> [Prompt]: Each line must appear in the answer exactly as it does in the data.

Records contained in a dataset:
= = = =

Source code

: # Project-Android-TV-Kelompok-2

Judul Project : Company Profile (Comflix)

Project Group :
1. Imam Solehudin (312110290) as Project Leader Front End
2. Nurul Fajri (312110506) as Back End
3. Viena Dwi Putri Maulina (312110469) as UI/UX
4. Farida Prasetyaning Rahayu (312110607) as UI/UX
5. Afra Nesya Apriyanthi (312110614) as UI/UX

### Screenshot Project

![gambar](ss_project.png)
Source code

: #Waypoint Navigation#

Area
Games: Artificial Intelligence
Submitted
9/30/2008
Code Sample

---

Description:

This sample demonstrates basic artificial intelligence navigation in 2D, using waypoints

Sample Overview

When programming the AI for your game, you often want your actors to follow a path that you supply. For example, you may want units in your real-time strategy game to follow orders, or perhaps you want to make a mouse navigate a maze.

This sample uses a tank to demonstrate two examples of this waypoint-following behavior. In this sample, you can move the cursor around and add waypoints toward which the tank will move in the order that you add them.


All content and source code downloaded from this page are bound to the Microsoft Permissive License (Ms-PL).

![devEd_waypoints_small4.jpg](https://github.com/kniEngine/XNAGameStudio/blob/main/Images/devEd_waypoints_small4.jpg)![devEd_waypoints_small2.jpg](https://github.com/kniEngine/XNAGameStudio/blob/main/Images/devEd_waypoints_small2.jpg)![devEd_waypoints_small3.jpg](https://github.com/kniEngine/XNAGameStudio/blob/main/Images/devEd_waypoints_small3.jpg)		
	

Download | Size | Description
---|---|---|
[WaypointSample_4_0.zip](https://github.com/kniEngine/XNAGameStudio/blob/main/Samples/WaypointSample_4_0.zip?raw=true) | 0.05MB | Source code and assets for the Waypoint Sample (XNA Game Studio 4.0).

= = = =

> [The answer]:
Source code

: # Project-Android-TV-Kelompok-2

Judul Project : Company Profile (Comflix)

Project Group :
1. Imam Solehudin (312110290) as Project Leader Front End
2. Nurul Fajri (312110506) as Back End
3. Viena Dwi Putri Maulina (312110469) as UI/UX
4. Farida Prasetyaning Rahayu (312110607) as UI/UX
5. Afra Nesya Apriyanthi (312110614) as UI/UX

### Screenshot Project

![gambar](ss_project.png)
Source code

: #Waypoint Navigation#

Area
Games: Artificial Intelligence
Submitted
9/30/2008
Code Sample

---

Description:

This sample demonstrates basic artificial intelligence navigation in 2D, using waypoints

Sample Overview

When programming the AI for your game, you often want your actors to follow a path that you supply. For example, you may want units in your real-time strategy game to follow orders, or perhaps you want to make a mouse navigate a maze.

This sample uses a tank to demonstrate two examples of this waypoint-following behavior. In this sample, you can move the cursor around and add waypoints toward which the tank will move in the order that you add them.


All content and source code downloaded from this page are bound to the Microsoft Permissive License (Ms-PL).

![devEd_waypoints_small4.jpg](https://github.com/kniEngine/XNAGameStudio/blob/main/Images/devEd_waypoints_small4.jpg)![devEd_waypoints_small2.jpg](https://github.com/kniEngine/XNAGameStudio/blob/main/Images/devEd_waypoints_small2.jpg)![devEd_waypoints_small3.jpg](https://github.com/kniEngine/XNAGameStudio/blob/main/Images/devEd_waypoints_small3.jpg)		
	

Download | Size | Description
---|---|---|
[WaypointSample_4_0.zip](https://github.com/kniEngine/XNAGameStudio/blob/main/Samples/WaypointSample_4_0.zip?raw=true) | 0.05MB | Source code and assets for the Waypoint Sample (XNA Game Studio 4.0).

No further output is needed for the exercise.